Pas moins de 1 200 emplois ont d’ores et déjà été supprimés en France aussi bien en interne que chez les prestataires, ce qui a entraîné la fermeture de 23 sites dans l’hexagone.
Il n’y a aucune justification économique, technologique ni concurrentielle à ce massacre !
ont dénoncé les trois organisations syndicales dans leur appel à la mobilisation de ce 26 juin. De fait, le groupe a réalisé un bénéfice de 1,4 milliard d’euros en 2017 et les dividendes ont augmenté de 7%.
Sous la menace d’une privatisation totale du groupe, l’angoisse et la colère montent encore d’un cran
Ce 26 juin, le taux de grévistes, à l’appel de FO ainsi que de la CGC et la CGT, a atteint 43 %, une première
souligne le responsable FO et environ 200 grévistes ont manifesté devant le siège de l’entreprise dans le quartier de La Défense à Paris, en présence d’élus venus les soutenir.
L’inquiétude des salariés des services « relation clients » est renforcée par l’incertitude quant à l’avenir du groupe dans son entier, menacé de privatisation totale, puisque, dans le cadre du projet de loi Pacte, l’obligation pour l’État de détenir 33% des capitaux (ou plus exactement 33% des droits de vote depuis 2014) disparaîtrait.
Cela rajoute évidemment une couche d’anxiété sur les plateaux car cela revient à nous dire que l’État ne pourra plus intervenir. C’est une protection qui tombe. Même si l’État n’est déjà pas assez présent pour peser sur les choix stratégiques du groupe, le fait qu’il se désengage totalement rajoute encore plus d’incertitude quant à l’avenir
, résume Gildas Gavouzé.
La Fédération FO condamne le désengagement de l’État et appelle à la journée de mobilisation du 28 juin
L’État sera-t-il encore en mesure dans ces conditions de limiter à 20% les externalisations de l’activité « relations clients » comme l’ont demandé les syndicats ?
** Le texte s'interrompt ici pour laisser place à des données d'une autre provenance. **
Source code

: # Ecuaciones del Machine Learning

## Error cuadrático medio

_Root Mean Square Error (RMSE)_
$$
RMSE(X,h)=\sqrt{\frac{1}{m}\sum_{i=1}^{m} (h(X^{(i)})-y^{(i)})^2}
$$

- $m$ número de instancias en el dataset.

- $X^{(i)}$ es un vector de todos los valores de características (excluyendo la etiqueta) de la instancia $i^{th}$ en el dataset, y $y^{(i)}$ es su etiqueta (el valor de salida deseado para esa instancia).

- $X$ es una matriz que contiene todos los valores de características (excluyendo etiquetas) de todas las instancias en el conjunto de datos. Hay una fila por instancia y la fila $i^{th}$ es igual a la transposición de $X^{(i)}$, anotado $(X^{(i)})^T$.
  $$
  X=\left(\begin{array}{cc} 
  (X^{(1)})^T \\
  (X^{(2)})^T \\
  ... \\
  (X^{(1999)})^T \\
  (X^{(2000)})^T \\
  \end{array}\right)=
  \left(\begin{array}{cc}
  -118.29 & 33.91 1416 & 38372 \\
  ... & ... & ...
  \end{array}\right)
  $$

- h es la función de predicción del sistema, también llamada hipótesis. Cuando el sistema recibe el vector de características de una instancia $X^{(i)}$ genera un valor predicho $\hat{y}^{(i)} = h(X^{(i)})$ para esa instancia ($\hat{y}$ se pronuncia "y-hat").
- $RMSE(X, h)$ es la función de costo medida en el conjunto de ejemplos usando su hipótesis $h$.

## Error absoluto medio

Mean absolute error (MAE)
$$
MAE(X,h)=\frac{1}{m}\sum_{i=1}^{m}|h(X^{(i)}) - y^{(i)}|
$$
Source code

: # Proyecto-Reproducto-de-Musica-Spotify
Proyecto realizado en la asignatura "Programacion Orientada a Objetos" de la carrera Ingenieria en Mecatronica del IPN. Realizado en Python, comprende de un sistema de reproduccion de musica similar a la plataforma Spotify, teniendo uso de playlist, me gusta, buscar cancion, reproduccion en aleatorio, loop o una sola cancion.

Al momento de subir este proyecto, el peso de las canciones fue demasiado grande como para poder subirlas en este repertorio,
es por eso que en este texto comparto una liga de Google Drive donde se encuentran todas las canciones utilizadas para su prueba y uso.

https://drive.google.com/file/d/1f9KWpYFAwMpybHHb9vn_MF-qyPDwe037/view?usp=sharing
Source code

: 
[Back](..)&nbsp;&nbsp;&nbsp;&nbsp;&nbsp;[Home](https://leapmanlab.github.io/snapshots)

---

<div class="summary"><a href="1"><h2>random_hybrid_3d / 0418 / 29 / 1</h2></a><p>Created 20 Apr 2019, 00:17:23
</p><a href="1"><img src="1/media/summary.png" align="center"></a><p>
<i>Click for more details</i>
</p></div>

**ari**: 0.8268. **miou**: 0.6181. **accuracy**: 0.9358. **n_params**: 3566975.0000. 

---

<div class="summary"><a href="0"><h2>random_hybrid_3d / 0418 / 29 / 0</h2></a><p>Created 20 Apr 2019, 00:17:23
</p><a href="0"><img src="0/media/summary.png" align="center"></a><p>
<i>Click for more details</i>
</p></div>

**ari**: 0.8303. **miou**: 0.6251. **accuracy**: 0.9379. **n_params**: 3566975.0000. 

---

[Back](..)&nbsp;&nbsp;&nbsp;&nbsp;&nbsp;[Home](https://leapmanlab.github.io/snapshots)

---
La Fédération FO Energie et Mines (FNEM FO) dénonce : On avait promis aux salariés de Gaz de France, devenus GDF Suez puis Engie, un développement puissant dans le Ga. Ils ont eu droit à la vente de l’exploration-production, pépite de l’ex GDF, à celle du GNL (Gaz naturel liquéfié NDLR), à des taux de dividendes records et à une régression sociale marquée par le conflit en cours mené par FO chez les commercialisateurs (services relations clients, NDLR), le tout agrémenté de propos scandaleux de la numéro 2 d’Engie, Mme Kocher, devant le Sénat, selon lesquels ces derniers métiers n’ont pas d’avenir !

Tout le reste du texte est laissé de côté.